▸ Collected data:
= Beginning of Section =

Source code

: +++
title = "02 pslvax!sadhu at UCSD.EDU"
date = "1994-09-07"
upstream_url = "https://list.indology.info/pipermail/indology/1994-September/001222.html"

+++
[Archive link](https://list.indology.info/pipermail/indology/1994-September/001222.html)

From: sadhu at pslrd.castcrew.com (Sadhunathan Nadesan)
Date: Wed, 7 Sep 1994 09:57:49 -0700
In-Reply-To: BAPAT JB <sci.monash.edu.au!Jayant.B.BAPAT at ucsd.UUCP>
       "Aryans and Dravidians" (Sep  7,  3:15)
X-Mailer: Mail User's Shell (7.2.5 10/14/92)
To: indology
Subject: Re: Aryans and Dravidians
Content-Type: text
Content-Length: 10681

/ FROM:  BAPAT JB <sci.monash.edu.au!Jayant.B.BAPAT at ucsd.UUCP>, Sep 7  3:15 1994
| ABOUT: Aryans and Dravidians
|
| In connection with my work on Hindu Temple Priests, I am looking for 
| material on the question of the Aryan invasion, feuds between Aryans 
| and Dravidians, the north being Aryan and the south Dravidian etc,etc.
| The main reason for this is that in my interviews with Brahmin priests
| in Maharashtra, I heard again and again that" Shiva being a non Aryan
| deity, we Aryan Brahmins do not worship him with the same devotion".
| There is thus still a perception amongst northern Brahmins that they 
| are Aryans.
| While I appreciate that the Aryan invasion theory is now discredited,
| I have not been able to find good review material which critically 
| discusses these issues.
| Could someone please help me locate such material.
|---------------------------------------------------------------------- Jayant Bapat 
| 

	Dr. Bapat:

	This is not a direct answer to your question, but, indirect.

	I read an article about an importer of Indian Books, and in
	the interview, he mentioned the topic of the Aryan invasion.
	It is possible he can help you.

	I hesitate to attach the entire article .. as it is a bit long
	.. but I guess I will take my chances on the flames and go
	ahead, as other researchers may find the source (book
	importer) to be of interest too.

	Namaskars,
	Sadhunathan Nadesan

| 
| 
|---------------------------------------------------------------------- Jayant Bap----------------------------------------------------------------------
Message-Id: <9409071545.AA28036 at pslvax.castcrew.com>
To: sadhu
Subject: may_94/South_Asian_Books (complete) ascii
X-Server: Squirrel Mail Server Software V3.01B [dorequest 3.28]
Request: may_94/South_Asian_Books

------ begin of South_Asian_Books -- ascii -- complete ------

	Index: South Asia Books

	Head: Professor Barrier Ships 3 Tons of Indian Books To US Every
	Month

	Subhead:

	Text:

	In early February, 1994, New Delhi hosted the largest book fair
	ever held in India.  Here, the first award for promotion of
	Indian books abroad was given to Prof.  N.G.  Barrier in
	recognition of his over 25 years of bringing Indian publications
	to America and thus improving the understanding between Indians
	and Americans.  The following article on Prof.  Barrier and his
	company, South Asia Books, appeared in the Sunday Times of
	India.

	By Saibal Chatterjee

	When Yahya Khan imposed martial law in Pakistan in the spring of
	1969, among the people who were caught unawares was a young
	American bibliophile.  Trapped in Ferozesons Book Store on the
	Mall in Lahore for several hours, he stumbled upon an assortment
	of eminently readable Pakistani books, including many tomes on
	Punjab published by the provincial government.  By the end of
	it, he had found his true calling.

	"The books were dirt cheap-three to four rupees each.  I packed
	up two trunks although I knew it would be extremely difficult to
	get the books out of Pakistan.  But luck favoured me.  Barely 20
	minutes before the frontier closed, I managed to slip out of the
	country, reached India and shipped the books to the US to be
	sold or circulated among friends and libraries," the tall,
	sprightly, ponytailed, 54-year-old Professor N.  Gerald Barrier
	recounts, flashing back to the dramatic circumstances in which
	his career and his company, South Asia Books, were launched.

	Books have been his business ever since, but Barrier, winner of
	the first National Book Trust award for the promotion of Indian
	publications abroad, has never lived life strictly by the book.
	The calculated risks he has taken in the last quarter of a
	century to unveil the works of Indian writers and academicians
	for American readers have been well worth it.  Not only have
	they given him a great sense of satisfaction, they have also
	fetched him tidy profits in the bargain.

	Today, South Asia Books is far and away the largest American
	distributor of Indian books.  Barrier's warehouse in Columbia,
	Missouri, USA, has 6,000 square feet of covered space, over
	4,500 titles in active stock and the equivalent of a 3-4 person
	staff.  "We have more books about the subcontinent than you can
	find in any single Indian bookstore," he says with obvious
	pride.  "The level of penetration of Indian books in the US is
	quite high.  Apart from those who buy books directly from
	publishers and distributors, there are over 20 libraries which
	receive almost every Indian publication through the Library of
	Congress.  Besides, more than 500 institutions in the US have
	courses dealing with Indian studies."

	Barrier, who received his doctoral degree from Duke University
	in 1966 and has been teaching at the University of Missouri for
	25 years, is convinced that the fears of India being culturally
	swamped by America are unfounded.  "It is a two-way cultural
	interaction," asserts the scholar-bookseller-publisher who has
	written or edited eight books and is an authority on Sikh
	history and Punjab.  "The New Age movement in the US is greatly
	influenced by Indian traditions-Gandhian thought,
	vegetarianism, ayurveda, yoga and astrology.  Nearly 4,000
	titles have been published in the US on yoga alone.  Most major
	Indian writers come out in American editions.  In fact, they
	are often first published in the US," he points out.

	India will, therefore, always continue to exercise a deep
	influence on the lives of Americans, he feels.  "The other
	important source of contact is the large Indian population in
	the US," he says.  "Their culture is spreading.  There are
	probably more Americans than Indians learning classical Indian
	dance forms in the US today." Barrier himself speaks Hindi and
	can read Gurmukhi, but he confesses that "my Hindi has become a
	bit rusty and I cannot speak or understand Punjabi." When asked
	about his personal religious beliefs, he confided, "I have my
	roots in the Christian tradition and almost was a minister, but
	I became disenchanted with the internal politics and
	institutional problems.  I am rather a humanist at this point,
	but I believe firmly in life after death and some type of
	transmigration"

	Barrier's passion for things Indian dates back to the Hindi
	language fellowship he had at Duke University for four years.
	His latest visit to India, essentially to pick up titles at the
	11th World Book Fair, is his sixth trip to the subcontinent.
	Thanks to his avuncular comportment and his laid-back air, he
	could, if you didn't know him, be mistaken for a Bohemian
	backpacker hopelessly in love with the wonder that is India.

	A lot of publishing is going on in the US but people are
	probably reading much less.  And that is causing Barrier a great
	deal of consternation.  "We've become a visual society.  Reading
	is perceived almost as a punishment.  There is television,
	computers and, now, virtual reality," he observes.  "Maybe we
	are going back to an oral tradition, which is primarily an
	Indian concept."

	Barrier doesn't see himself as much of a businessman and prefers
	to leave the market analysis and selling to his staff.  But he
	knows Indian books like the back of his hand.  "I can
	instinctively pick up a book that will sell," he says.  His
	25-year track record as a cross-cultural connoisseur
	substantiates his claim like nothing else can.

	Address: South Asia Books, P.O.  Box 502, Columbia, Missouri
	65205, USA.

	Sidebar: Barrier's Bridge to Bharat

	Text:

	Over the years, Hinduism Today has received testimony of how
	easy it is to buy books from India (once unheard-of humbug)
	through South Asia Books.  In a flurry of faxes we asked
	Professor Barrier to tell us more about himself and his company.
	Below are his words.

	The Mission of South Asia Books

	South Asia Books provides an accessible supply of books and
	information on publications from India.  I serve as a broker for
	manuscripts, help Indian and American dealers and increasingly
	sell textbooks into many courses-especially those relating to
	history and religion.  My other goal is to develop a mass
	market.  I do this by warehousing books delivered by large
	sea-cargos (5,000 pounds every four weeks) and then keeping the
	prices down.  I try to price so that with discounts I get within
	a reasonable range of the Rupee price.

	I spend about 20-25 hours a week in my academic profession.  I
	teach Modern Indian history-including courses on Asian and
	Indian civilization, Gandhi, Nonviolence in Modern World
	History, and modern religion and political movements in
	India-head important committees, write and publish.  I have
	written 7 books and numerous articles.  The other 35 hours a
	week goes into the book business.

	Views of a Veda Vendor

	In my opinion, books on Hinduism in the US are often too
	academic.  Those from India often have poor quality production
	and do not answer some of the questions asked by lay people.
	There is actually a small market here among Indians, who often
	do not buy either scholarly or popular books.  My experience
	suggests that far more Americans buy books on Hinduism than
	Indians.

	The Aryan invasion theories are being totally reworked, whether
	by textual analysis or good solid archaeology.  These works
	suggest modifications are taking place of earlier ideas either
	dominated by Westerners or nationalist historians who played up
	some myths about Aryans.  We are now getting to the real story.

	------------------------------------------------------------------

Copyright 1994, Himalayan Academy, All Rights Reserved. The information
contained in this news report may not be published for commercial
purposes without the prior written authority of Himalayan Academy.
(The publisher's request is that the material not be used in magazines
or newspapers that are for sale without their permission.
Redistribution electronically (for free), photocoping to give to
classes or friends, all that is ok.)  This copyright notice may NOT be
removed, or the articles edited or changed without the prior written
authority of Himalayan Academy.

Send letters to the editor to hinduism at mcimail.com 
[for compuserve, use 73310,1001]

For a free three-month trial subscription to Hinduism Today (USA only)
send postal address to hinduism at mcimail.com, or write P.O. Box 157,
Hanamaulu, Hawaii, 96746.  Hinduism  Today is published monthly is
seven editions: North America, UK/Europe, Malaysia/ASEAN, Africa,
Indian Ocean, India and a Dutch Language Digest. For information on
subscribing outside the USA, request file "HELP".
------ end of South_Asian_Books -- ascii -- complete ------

= End of Section =

▸ Required action: Lines from the start of the entries through the one containing "Subject: may_94/South_Asian_Books (complete)" are to be set down again exactly, both ends included.

▸ Written answer:
Source code

: +++
title = "02 pslvax!sadhu at UCSD.EDU"
date = "1994-09-07"
upstream_url = "https://list.indology.info/pipermail/indology/1994-September/001222.html"

+++
[Archive link](https://list.indology.info/pipermail/indology/1994-September/001222.html)

From: sadhu at pslrd.castcrew.com (Sadhunathan Nadesan)
Date: Wed, 7 Sep 1994 09:57:49 -0700
In-Reply-To: BAPAT JB <sci.monash.edu.au!Jayant.B.BAPAT at ucsd.UUCP>
       "Aryans and Dravidians" (Sep  7,  3:15)
X-Mailer: Mail User's Shell (7.2.5 10/14/92)
To: indology
Subject: Re: Aryans and Dravidians
Content-Type: text
Content-Length: 10681

/ FROM:  BAPAT JB <sci.monash.edu.au!Jayant.B.BAPAT at ucsd.UUCP>, Sep 7  3:15 1994
| ABOUT: Aryans and Dravidians
|
| In connection with my work on Hindu Temple Priests, I am looking for 
| material on the question of the Aryan invasion, feuds between Aryans 
| and Dravidians, the north being Aryan and the south Dravidian etc,etc.
| The main reason for this is that in my interviews with Brahmin priests
| in Maharashtra, I heard again and again that" Shiva being a non Aryan
| deity, we Aryan Brahmins do not worship him with the same devotion".
| There is thus still a perception amongst northern Brahmins that they 
| are Aryans.
| While I appreciate that the Aryan invasion theory is now discredited,
| I have not been able to find good review material which critically 
| discusses these issues.
| Could someone please help me locate such material.
|---------------------------------------------------------------------- Jayant Bapat 
| 

	Dr. Bapat:

	This is not a direct answer to your question, but, indirect.

	I read an article about an importer of Indian Books, and in
	the interview, he mentioned the topic of the Aryan invasion.
	It is possible he can help you.

	I hesitate to attach the entire article .. as it is a bit long
	.. but I guess I will take my chances on the flames and go
	ahead, as other researchers may find the source (book
	importer) to be of interest too.

	Namaskars,
	Sadhunathan Nadesan

| 
| 
|---------------------------------------------------------------------- Jayant Bap----------------------------------------------------------------------
Message-Id: <9409071545.AA28036 at pslvax.castcrew.com>
To: sadhu
Subject: may_94/South_Asian_Books (complete) ascii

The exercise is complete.